Ghana needs to keep trying. One idea is to provide subsidies specifically to manufactured exports. If these subsidies were stable, reliable, large and long-lasting, they might tilt the balance of comparative advantage. This could include subsidizing wages for workers in export-oriented manufacturing; that would allow workers to earn a decent living while factory investors save on costs.

It could also mean providing export-oriented factories with cheap dedicated sources of electric power, because generation has been a problem in Ghana. That would help make the country more attractive to investors from China, as well as a place where domestic entrepreneurs can flourish. Taking in skilled immigrants, especially from nearby Nigeria or the African diaspora, could also help build a pool of expertise that makes the country an attractive destination for investment.

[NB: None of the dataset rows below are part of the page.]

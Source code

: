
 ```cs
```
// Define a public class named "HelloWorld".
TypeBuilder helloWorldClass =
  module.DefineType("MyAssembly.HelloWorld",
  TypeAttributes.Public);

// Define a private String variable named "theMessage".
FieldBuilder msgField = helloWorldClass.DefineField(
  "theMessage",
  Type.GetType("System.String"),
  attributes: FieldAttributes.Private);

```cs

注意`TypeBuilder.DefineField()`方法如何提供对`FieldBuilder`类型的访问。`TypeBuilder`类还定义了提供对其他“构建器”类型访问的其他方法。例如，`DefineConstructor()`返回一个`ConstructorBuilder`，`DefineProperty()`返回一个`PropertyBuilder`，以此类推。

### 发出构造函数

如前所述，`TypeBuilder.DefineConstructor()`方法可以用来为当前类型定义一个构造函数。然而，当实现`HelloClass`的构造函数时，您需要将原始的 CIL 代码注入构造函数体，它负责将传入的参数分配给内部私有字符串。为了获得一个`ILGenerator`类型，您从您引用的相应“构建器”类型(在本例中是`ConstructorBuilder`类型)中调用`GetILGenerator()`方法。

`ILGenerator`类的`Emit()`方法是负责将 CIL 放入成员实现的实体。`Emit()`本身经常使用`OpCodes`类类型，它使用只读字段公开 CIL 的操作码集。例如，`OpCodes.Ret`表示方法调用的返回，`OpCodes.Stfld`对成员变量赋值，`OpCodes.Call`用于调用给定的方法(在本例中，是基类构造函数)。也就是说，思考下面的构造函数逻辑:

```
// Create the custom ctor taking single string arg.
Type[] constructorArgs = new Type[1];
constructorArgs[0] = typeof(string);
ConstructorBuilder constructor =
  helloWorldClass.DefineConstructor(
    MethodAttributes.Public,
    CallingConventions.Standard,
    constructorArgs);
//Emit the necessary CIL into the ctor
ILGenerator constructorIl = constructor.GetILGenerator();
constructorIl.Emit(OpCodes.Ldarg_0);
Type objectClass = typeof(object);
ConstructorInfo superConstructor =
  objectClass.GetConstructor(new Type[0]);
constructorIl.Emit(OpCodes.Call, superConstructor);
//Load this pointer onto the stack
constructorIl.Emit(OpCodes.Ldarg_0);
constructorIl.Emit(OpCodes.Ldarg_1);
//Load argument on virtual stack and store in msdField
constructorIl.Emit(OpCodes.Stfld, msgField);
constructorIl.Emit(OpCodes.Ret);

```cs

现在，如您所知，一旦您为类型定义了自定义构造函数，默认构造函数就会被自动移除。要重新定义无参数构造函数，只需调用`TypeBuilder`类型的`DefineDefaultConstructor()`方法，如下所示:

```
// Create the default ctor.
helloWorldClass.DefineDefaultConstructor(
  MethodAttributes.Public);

The raw materials for a Ghanaian manufacturing boom are there. The country has entrepreneurial and innovative talent, as demonstrated by the introduction a few years ago of the first Ghana-made car. And both China and other industrialized nations are clearly interested in Ghana as a production base for the burgeoning West African market. To get there, the country’s leaders will simply have to refuse to be satisfied with the recent boom driven by commodities and urbanization. Ghana has enjoyed great success; sustaining that progress will require a new model.